Available records
===

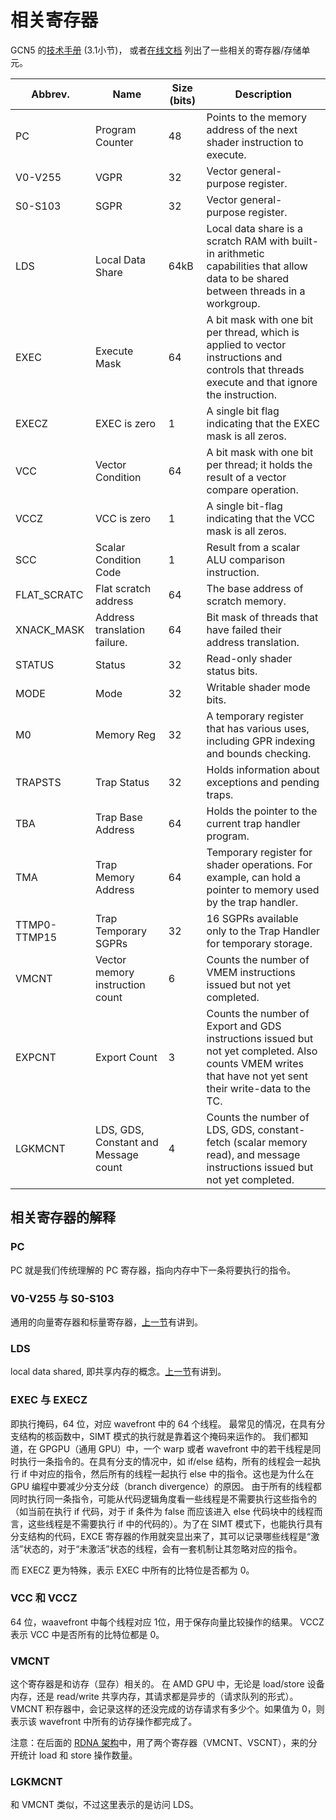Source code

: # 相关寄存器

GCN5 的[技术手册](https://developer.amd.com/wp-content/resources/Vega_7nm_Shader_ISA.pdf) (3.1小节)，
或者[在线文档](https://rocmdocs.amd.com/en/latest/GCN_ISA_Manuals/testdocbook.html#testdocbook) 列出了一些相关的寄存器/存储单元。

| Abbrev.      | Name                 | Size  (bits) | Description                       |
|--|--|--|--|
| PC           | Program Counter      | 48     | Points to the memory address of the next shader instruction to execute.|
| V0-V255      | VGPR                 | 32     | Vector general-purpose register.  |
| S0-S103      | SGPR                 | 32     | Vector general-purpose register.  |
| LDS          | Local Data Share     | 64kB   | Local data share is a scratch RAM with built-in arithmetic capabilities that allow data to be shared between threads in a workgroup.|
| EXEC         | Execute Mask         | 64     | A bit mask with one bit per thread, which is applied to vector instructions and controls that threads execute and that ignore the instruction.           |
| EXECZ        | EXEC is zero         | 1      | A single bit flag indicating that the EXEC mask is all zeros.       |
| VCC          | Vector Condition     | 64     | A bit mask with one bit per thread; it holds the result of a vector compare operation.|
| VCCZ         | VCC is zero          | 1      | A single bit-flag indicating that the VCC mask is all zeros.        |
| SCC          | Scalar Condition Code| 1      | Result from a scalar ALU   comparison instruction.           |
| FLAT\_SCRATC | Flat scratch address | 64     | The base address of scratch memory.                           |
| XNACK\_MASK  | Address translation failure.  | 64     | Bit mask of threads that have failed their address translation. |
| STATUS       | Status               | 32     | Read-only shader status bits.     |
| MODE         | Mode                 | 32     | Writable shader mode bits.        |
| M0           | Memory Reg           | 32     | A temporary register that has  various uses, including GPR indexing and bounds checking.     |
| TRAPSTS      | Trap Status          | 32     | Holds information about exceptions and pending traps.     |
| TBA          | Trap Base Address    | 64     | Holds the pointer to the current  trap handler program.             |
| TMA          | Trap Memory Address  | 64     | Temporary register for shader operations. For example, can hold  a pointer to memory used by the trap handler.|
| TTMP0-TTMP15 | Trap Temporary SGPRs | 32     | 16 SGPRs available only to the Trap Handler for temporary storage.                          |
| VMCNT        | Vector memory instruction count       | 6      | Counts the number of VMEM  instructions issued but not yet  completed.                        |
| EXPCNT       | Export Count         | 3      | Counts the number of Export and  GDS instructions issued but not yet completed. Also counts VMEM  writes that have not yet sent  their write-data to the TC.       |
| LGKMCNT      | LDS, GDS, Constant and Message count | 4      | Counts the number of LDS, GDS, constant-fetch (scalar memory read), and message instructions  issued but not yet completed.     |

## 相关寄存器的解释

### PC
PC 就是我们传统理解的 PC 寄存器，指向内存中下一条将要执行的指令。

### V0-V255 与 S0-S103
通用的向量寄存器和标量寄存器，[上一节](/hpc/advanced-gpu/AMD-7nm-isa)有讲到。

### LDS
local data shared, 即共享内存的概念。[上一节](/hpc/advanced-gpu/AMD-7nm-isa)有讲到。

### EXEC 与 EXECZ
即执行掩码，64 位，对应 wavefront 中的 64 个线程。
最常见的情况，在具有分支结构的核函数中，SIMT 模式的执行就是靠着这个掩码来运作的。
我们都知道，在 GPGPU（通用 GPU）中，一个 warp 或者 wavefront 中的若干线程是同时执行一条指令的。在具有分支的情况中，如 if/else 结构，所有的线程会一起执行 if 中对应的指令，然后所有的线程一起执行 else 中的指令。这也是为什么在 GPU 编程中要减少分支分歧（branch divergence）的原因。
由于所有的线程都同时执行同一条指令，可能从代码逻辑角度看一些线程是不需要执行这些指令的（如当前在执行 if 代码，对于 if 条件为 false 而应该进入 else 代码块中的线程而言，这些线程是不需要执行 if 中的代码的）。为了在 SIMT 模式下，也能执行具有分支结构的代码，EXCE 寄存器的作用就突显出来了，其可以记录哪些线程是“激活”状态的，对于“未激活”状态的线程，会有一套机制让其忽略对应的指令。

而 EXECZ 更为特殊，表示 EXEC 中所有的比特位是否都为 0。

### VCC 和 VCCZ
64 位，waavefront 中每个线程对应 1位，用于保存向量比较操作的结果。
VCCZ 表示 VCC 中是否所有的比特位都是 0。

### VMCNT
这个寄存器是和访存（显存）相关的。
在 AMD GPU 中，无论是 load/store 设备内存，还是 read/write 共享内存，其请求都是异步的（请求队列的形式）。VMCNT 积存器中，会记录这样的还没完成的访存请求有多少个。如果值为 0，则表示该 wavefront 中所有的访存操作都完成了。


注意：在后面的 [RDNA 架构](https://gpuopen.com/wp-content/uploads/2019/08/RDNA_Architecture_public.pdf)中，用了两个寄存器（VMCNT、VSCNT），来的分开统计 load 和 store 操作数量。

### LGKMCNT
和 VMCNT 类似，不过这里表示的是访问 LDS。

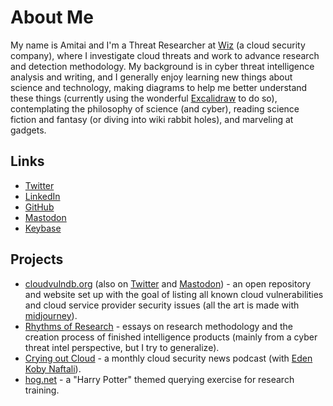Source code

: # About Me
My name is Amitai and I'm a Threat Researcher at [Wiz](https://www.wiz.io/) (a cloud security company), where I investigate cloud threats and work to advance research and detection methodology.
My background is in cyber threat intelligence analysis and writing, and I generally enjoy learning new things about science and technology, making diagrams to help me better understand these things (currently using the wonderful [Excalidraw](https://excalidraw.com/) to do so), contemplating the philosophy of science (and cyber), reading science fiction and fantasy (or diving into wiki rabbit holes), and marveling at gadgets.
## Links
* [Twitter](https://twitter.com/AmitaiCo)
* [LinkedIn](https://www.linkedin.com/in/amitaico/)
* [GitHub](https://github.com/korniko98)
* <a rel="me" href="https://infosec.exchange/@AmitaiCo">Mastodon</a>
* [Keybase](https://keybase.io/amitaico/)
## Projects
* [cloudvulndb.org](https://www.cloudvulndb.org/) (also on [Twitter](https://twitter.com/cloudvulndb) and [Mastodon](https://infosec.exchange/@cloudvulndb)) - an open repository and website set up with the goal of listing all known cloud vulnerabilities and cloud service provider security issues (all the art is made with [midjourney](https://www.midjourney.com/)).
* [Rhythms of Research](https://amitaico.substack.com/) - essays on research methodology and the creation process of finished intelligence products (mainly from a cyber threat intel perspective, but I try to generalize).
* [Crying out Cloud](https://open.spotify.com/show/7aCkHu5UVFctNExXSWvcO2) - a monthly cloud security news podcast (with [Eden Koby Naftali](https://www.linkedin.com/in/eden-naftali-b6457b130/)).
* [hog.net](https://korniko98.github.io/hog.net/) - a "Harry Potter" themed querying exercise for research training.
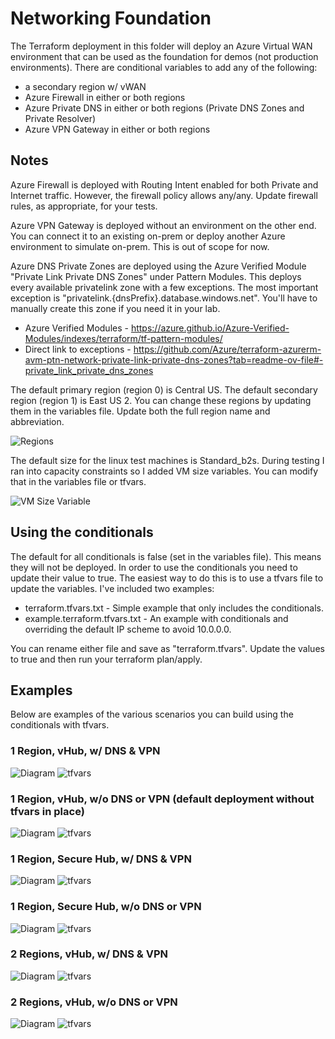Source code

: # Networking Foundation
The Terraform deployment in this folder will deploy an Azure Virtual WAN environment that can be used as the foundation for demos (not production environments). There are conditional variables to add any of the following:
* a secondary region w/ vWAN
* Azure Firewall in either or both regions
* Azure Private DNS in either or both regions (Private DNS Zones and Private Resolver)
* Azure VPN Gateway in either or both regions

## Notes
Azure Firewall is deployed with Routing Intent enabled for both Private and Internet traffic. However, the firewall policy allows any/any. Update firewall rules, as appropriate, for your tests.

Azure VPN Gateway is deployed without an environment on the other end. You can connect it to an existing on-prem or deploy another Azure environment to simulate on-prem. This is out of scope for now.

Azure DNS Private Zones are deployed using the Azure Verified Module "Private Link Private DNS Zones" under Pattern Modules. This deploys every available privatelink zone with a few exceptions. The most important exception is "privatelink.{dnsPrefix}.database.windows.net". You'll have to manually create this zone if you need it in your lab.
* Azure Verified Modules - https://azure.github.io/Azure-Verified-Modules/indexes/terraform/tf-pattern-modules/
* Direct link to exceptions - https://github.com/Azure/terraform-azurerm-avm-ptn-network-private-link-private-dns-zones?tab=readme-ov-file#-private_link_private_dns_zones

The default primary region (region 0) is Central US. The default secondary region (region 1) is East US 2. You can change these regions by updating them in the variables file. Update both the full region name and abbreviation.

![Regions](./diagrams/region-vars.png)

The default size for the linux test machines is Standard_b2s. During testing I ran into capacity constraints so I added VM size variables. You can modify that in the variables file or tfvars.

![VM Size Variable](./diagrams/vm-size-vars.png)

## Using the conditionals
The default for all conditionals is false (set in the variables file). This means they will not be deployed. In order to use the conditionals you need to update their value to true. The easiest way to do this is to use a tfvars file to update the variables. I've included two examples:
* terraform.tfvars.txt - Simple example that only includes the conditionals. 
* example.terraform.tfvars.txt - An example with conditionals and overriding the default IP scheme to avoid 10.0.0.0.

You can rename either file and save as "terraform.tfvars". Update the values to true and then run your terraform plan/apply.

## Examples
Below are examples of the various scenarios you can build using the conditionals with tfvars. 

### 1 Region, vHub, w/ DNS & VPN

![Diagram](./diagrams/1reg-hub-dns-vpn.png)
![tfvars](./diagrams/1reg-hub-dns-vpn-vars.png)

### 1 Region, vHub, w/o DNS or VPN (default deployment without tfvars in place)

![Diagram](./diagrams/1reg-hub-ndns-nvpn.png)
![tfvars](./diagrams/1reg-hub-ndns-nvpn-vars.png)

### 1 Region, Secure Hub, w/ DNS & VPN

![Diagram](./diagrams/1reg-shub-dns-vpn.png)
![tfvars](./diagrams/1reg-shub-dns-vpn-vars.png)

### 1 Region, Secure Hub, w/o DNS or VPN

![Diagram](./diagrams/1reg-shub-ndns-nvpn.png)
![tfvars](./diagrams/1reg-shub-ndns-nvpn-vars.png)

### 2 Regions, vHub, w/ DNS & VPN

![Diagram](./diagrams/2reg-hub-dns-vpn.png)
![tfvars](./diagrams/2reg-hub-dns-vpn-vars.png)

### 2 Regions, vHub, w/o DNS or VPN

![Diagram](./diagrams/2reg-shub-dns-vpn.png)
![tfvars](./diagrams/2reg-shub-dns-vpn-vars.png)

===

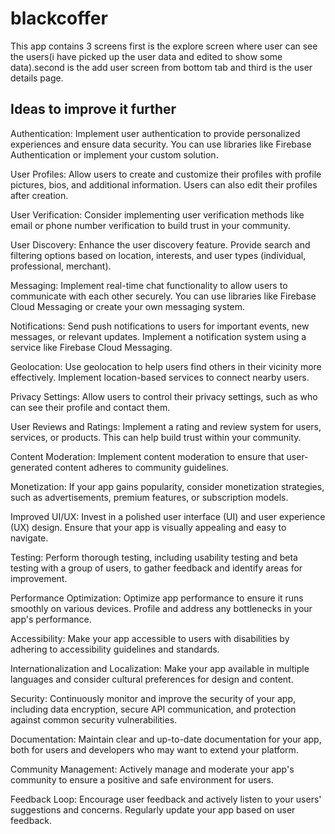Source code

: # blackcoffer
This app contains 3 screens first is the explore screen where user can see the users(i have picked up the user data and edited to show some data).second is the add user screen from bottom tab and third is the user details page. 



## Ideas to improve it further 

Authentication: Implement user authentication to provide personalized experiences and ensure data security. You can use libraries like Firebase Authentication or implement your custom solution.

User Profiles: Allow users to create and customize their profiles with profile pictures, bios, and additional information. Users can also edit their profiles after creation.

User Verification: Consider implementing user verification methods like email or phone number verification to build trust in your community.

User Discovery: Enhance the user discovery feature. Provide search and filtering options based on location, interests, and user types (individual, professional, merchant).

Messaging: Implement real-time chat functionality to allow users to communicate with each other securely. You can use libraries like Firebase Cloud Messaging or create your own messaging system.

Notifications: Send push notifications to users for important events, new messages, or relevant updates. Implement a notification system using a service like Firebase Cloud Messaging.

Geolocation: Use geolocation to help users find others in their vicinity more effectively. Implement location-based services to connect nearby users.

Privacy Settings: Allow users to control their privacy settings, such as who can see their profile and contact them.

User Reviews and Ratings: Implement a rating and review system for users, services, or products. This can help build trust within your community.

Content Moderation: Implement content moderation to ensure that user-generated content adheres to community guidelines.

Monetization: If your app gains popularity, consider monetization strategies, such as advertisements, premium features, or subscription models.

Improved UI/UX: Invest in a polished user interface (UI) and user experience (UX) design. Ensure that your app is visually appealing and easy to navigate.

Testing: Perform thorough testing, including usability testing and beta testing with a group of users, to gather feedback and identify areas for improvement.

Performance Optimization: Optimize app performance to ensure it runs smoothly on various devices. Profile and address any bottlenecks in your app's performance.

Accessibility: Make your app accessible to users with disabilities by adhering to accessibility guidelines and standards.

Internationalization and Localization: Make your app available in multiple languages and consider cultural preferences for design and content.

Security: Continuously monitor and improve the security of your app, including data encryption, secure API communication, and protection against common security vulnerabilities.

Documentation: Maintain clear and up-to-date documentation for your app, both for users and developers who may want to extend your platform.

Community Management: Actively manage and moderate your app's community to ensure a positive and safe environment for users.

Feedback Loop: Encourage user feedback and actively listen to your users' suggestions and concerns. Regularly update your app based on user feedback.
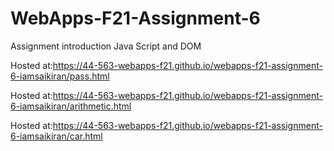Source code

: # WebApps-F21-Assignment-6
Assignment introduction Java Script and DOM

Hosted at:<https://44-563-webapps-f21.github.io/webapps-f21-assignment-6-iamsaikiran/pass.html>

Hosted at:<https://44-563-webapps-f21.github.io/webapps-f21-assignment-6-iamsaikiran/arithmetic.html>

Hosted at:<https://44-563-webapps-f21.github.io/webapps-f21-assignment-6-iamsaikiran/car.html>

===

Requirement
For the material above, reproduce exactly the lines from the line with "and Private Resolver)" to the line with "Azure Verified Modules", inclusive, and exclude all others.

Answer to the exercise
* Azure Private DNS in either or both regions (Private DNS Zones and Private Resolver)
* Azure VPN Gateway in either or both regions

## Notes
Azure Firewall is deployed with Routing Intent enabled for both Private and Internet traffic. However, the firewall policy allows any/any. Update firewall rules, as appropriate, for your tests.

Azure VPN Gateway is deployed without an environment on the other end. You can connect it to an existing on-prem or deploy another Azure environment to simulate on-prem. This is out of scope for now.

Azure DNS Private Zones are deployed using the Azure Verified Module "Private Link Private DNS Zones" under Pattern Modules. This deploys every available privatelink zone with a few exceptions. The most important exception is "privatelink.{dnsPrefix}.database.windows.net". You'll have to manually create this zone if you need it in your lab.
* Azure Verified Modules - https://azure.github.io/Azure-Verified-Modules/indexes/terraform/tf-pattern-modules/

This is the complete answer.